How are you doing, friends? I'm not meaning this to be your average, ordinary, every day type of question. I'm truly asking you, "How are you doing?" And I want to hear every single ounce of your answer. I've been thinking a lot lately about how Christians, including myself, are so quick to ask the question, but also so quick to blow off a response. It's so easy to feel as if no one wants to hear about how you really truly are, and at the same time, it's so easy to not take the time to stop and make a phone call or drop a note in the mail to let someone know that you are praying for them.

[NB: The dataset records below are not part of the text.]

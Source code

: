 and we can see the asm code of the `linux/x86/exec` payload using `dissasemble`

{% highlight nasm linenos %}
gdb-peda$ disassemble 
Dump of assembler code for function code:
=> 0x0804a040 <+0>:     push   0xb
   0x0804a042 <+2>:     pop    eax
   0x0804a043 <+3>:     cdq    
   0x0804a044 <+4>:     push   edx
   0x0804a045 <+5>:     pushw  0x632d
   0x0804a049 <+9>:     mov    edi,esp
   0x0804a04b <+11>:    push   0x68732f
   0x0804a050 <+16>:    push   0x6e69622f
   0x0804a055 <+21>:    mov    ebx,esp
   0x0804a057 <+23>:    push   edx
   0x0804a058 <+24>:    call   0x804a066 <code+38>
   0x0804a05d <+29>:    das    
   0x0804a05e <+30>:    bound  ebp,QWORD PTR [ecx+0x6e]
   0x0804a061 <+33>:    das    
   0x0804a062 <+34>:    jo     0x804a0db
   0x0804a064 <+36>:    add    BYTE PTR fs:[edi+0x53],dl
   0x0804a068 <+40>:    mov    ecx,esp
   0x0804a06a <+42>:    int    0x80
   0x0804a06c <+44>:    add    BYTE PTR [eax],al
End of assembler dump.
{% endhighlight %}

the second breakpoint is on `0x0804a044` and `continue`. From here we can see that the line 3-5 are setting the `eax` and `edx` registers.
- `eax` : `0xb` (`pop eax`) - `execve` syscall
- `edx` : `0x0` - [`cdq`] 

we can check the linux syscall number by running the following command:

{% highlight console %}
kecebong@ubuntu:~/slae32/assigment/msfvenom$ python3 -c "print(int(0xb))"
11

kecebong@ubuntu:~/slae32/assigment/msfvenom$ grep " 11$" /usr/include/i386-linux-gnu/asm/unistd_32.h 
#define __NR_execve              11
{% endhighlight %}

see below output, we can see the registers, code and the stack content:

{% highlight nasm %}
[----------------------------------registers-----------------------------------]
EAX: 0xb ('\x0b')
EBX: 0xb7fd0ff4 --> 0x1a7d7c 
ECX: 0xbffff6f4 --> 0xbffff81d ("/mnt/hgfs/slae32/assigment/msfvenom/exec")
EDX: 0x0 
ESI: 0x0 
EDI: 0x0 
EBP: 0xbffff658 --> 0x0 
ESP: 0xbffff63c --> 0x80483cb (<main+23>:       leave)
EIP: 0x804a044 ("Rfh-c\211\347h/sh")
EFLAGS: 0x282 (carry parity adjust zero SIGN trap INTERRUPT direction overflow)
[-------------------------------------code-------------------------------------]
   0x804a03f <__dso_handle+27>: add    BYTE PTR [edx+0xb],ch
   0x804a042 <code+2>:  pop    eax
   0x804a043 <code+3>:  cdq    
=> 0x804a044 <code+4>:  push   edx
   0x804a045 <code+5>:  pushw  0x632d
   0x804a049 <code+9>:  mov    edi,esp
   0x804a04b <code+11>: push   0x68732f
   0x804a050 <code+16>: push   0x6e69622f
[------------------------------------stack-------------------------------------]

This has really been on my heart lately. We go to church and put on our "church faces" like life is good and nothing is ever ever wrong. WRONG! Our own lives get in the way, don't they? Trust me, I am the worst at this. If I don't hear from you, I assume that life is good. I'm such a slacker. I often pray for help and guidance in these specific incidents. I want to be conscious of other people and the goings ons in their lives.
I guess I've just been a little convicted lately about feeling that it's all about me. In Sunday School, we talked about what kind of grade the body of believers would get for care and concern of others. I wanted to stand up and say, "I big fat ZERO, Jack!" Not only do I make little effort to serve others, I often say that I'll pray for them and then not even one prayer about them will come out of my mouth. Prayers for my family and me? Of course! Prayers for others? Barely. Does anyone else struggle with this? Most times I feel that Christians get a bad wrap. Well, of course I do! I act so selfish most times.

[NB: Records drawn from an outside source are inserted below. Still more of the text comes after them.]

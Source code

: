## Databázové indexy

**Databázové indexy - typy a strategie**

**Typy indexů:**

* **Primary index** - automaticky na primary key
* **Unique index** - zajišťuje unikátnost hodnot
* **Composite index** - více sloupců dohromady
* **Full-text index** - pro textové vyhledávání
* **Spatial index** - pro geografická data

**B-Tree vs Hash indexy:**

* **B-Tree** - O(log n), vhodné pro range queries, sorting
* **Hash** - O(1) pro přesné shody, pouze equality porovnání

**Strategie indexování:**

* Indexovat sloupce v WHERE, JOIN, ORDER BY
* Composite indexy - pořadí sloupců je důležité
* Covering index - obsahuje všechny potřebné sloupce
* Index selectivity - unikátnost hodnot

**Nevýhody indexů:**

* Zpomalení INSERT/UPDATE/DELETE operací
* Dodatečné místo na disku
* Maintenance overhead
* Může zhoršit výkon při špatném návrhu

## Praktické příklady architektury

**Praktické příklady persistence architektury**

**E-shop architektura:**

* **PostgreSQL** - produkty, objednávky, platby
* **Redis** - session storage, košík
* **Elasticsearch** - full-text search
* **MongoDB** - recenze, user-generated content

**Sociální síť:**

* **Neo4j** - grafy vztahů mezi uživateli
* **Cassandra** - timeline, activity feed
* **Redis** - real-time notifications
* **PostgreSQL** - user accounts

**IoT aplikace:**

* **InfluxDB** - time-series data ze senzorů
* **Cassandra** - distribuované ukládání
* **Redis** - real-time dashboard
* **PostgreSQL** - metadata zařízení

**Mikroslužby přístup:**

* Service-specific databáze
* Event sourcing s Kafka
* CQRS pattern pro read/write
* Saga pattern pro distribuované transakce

So, where does this all stem from, you ask? Well, it's 1:45 a.m. Luke woke up to go potty and after I got him back into bed, I decided to come out to the couch and blog. Yesterday was an absolute horrible, no good, rotten day for me. And, since it's all about me, I did nothing but complain to everyone about it. In the midst of all of that complaining, I had friends e-mail me warm thoughts and wishes. I had another friend bring me and my family supper. I got my super cool purple eye-liner that I ordered from a friend and she made a special effort to get it for me, even though it was back-ordered. I got a special phone call from a friend who could totally empathize about the antics of my two-year-old. For what, friends? Care. Concern. Love. I am truly humbled.

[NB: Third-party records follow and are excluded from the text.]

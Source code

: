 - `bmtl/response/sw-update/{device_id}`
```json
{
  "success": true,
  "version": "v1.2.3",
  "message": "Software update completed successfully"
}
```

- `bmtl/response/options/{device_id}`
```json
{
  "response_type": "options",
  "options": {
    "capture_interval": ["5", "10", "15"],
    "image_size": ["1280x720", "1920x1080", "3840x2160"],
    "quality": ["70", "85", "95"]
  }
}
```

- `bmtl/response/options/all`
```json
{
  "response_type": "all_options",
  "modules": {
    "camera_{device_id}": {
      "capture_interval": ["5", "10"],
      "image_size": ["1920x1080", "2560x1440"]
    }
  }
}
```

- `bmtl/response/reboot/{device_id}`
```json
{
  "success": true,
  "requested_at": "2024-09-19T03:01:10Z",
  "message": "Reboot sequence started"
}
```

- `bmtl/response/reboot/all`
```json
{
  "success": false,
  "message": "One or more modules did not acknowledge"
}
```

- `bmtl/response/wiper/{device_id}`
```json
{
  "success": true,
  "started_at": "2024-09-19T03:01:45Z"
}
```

Lord, I pray for your mercy and grace. Forgive me for being THAT person. The person that seeks to fulfill selfish desires instead of your will. Create in me a clean heart, God, so that I can serve others the way that I have been served. Help me to be mindful of others' needs. Grant me a peace that surpasses all understanding. A peace that will lead me towards open doors. I want you to open doors for me, God, so that I can truly show others the love of Christ. I want that, God. I need that, God. Amen.
And p.s. God...help my son to have a better day tomorrow. It can't get much worse!